Elodie explicou que o MSF decidiu instalar a missão porque os índices mostravam uma violência muito grande - entre maio e agosto de 2007, 44 pessoas morreram (19 delas num único dia) e 81 ficaram feridas - e a ausência completa de serviços públicos de saúde e educação. “Todos os homens de 25 a 50 anos são suspeitos de alguma coisa e precisam de ajuda psicológica”, avalia a francesa, que é advogada e mãe de dois filhos. “A depressão é o maior problema para os adultos, a maioria não sai de dentro do complexo.

Mas lidamos também com crianças que muito pequenas passaram por distúrbios pós-traumáticos provocados por alguma situação de violência armada”, conta Elodie, que, por sigilo profissional, não quis detalhar os casos.

Para dar conta da demanda, os Médicos Sem Fronteira trabalham no esquema de terapia rápida.

São dez sessões por paciente, de uma a duas vezes por semana.

Cada um dos dois psicólogos atendem a 30 pacientes simultaneamente. “Ampliar o atendimento psicológico será uma das nossas prioridades na próxima unidade”, diz Elodie.

Até março, o MSF abre um novo posto na Vila Cruzeiro, no Complexo da Penha, vizinho ao Alemão.
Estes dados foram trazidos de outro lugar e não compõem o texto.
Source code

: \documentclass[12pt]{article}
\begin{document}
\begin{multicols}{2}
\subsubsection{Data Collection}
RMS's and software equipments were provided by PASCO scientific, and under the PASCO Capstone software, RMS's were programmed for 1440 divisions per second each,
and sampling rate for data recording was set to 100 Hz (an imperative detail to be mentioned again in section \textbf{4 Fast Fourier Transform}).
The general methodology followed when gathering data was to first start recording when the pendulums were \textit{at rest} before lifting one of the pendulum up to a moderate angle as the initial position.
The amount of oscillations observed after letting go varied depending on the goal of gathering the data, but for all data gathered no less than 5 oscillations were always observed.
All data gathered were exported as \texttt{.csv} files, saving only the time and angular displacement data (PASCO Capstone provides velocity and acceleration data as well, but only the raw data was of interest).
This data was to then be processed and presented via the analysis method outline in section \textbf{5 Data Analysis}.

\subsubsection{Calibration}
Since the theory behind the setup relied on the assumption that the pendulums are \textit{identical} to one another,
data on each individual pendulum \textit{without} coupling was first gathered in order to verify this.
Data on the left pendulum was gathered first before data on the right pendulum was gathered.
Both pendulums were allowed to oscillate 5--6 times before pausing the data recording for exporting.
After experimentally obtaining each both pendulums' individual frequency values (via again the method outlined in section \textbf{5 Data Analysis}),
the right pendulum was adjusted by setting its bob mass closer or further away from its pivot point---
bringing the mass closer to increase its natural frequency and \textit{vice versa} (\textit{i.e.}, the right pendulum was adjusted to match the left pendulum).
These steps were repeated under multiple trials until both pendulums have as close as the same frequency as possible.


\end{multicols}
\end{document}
Desde novembro de 2007, quando entrou em funcionamento, a unidade da ONG no Complexo do Alemão já realizou 15.520 atendimentos médicos - que vão desde emergências por ferimentos a bala ou infartos até crises de bronquite em crianças - e 2 mil psicológicos.

Apesar de ter quase 100 mil moradores, não existe nenhum posto de saúde dentro do conjunto.

O Programa de Saúde da Família também não entra nas comunidades, que serão beneficiadas pelo Programa de Aceleração do Crescimento (PAC).

Na unidade do MSF, o critério de atendimento obedece ao grau de urgência do paciente.

Eles passam por uma triagem onde recebem um cartão com as cores verde, amarelo ou vermelho - para os casos de vida ou morte.

O trabalho dos MSF em casos graves é feito apenas nas primeiras horas, para salvar a vida do paciente.

Depois de estabilizado, ele é transferido para uma unidade de referência. “Há casos em que o paciente não quer ir para o hospital público e sabemos que é porque ele sabe que lá vai ter polícia.

Não transferimos para outro local, deixamos claro que depois daquele primeiro momento ele seguirá por sua conta e risco”, explicou Elodie.